Kephart has explored the territory of sibling loss before, in the 2010 novel Dangerous Neighbors, which takes place during the Centennial world's fair in Fairmount Park five years after William's journey to set things straight in Dr. Radway. (William appears in Dangerous Neighbors and Anna and Katherine, twins torn apart by a skating accident in that book, beg at the shadows of Dr. Radway, as Kephart puts it, "in that funny place between dream and knowing.")
Throughout the new book, which is strikingly illustrated by Kephart's husband William Sullit, the rather good-hearted William imagines conversations with his lost brother, a street smart hustler who had won their mother's heart. Ultimately, William will have to prove to himself and their mother he's every bit the protector his brother was. But William is no conniver. He's forced to negotiate the gray murk of morality as much as the smog and mud of the industrial city (much of the book takes around the Baldwin Locomotive Works below Spring Garden Street).
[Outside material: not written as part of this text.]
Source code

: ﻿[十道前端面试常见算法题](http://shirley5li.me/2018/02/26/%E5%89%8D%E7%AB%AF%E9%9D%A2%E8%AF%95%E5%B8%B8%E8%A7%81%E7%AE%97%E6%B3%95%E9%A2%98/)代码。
William wades in it, sometimes chest deep. "What good is honesty if the truth is helpless?" he wonders.
And so does the reader, for this book, despite its strong narrative pull, leaves the reader feeling as open-ended as William is uncertain.
"We still seen what we seen," [William's aspirational best friend] Career says, tired now, his vest gone ragged.
"We seen what's possible."
"Possible for them," [says William].
"Possible for anybody."
Or is it? Kephart is interrogating the 19th century, as much as she's celebrating it (in the book's afterword, she calls it, quite accurately, "spectacular"). Industry's destruction is everywhere here, as it was in her masterful 2007 book Flow, a feminist portrayal of the Schuylkill River. "How is it," she asks in the voice of the river, in Flow, "that something man has made is more spectacular than all that he will never fashion with his own hands? Birds, for instance. Clouds. The eternity of rivers."
Industry hammers on in William's path, pressing people sometimes into compromise and deceit. "The sound of the machines comes down around him," Kephart writes in Dr. Radway,
the lathing and whining and huffing and steaming of the manufactories of old Bush Hill. It's a bee-in-the-ear sound—the infernal song of warp split and hank twist, beam and grist, the raking in of steaming coal, the mash and heat of pig iron. Corner to corner, at every careen and cross, it's here: the Iron Works, the Tool Works, the Car-Wheel Works, the plundering shake of the Pennsylvania Railroad, the stones being knocked from the trench.
One of Kephart's gifts in her ongoing written exploration of Philadelphia is the capacity, and the willingness, to look on all that's here with honesty, to allow for confusion and contradiction, for might and violence all at once. A writer does so by loving her characters, even the rotten ones, even the city so sour it might burn. And by bathing it, as only this one can, in fullness of breath.